→ **EXTRACTED DATA**
============
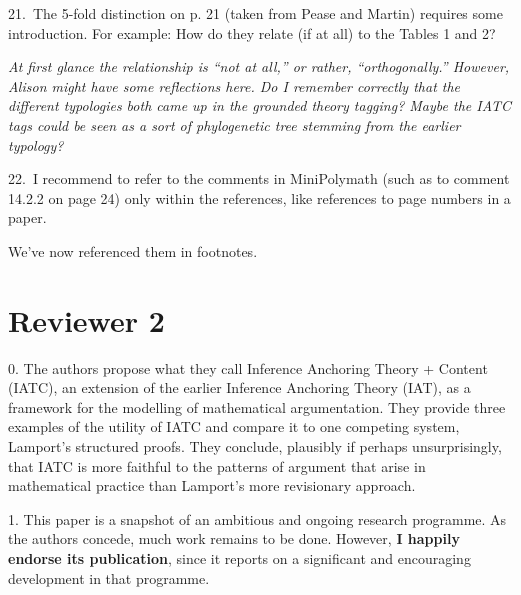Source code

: \begin{mdframed}[backgroundcolor=red!10]
21.~The 5-fold distinction on p. 21 (taken from Pease and Martin) requires some introduction. For example: How do they relate (if at all) to the Tables 1 and 2?
\end{mdframed}

\emph{At first glance the relationship is ``not at all,'' or rather, ``orthogonally.''  However, Alison might have some reflections here.  Do I remember correctly that the different typologies both came up in the grounded theory tagging?  Maybe the IATC tags could be seen as a sort of phylogenetic tree stemming from the earlier typology?}

\begin{mdframed}[backgroundcolor=orange!10]
22.~I recommend to refer to the comments in MiniPolymath (such as to comment 14.2.2 on page 24) only within the references, like references to page numbers in a paper.
\end{mdframed}

We've now referenced them in footnotes.

\section{Reviewer 2}\label{rev1}

\begin{mdframed}[backgroundcolor=orange!10]
0. The authors propose what they call Inference Anchoring Theory + Content (IATC), an extension of the earlier Inference Anchoring Theory (IAT), as a framework for the modelling of mathematical argumentation. They provide three examples of the utility of IATC and compare it to one competing system, Lamport's structured proofs. They conclude, plausibly if perhaps unsurprisingly, that IATC is more faithful to the patterns of argument that arise in mathematical practice than Lamport's more revisionary approach.
\end{mdframed}


\begin{mdframed}[backgroundcolor=orange!10]
1. This paper is a snapshot of an ambitious and ongoing research programme. As the authors concede, much work remains to be done. However, \textbf{I happily endorse its publication}, since it reports on a significant and encouraging development in that programme.
\end{mdframed}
============
→ **WHAT IS EXPECTED**
Which lines above contain "paper"? Show each of them.

→ **RESULT OF THE TASK**
22.~I recommend to refer to the comments in MiniPolymath (such as to comment 14.2.2 on page 24) only within the references, like references to page numbers in a paper.
1. This paper is a snapshot of an ambitious and ongoing research programme. As the authors concede, much work remains to be done. However, \textbf{I happily endorse its publication}, since it reports on a significant and encouraging development in that programme.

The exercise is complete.